▶ [Task objective] Once the lines below holding the string "with" are counted, give that number alone.

Data excerpts:
=== Begin Enclosure ===

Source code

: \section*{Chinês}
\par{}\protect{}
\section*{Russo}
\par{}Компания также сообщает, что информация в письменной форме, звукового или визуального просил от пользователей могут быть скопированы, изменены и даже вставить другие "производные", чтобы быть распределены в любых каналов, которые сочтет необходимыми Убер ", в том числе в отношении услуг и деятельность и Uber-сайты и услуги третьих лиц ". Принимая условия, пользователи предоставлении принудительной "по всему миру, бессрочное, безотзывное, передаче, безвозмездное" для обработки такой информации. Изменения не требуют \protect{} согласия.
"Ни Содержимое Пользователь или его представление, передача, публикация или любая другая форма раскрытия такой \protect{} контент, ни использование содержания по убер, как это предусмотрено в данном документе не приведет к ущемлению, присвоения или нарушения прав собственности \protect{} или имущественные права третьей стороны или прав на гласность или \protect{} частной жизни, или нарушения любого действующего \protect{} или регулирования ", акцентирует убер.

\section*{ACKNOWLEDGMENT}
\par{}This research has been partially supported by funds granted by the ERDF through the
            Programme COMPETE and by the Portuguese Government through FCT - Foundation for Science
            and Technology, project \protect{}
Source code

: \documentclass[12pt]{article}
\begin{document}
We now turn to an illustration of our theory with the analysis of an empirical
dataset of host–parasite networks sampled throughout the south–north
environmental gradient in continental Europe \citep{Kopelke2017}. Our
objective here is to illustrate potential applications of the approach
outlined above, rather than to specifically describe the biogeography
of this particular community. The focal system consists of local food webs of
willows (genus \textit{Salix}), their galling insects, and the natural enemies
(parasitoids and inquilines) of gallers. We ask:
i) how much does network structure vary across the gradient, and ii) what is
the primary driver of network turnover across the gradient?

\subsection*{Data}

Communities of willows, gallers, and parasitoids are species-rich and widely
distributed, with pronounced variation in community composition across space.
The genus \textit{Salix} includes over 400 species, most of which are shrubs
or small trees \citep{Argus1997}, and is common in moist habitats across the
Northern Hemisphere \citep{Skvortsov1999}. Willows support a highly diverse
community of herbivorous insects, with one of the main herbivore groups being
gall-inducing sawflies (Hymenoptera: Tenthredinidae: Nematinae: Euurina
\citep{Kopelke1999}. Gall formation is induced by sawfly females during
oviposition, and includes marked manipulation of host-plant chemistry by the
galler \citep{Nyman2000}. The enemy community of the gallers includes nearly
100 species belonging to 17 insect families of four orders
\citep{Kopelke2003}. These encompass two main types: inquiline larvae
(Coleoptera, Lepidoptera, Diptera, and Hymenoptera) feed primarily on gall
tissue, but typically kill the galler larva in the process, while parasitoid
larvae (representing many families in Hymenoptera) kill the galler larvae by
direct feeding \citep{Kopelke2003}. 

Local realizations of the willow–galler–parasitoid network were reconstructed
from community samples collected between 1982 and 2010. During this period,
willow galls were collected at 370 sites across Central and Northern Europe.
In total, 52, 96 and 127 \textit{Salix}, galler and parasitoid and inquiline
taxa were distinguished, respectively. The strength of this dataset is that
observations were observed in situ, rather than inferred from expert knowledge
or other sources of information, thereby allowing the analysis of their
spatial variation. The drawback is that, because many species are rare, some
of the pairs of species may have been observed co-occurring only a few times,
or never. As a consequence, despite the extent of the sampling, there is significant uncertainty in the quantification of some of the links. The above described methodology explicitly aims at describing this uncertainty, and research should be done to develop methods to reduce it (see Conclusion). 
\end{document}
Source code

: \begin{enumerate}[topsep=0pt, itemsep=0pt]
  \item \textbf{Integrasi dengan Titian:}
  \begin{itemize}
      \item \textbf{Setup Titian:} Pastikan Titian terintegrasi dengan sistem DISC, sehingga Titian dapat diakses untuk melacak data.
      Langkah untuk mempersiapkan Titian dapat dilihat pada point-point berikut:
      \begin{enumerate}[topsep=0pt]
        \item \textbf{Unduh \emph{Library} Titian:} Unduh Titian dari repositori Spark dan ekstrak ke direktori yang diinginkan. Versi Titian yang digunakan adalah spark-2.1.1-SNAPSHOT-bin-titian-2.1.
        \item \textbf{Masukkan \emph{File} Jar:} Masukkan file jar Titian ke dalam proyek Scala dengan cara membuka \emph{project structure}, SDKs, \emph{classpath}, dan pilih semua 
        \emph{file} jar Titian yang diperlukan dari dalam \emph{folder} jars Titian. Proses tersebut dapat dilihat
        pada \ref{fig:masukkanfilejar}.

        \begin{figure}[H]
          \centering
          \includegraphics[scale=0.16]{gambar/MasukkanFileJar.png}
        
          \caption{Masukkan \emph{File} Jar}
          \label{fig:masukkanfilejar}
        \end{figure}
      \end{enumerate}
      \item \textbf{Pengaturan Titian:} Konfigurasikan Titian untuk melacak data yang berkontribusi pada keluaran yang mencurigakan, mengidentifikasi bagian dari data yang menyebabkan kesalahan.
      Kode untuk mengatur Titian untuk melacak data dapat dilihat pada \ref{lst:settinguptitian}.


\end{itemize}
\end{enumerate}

=== End Enclosure ===

▶ [Exercise output] 3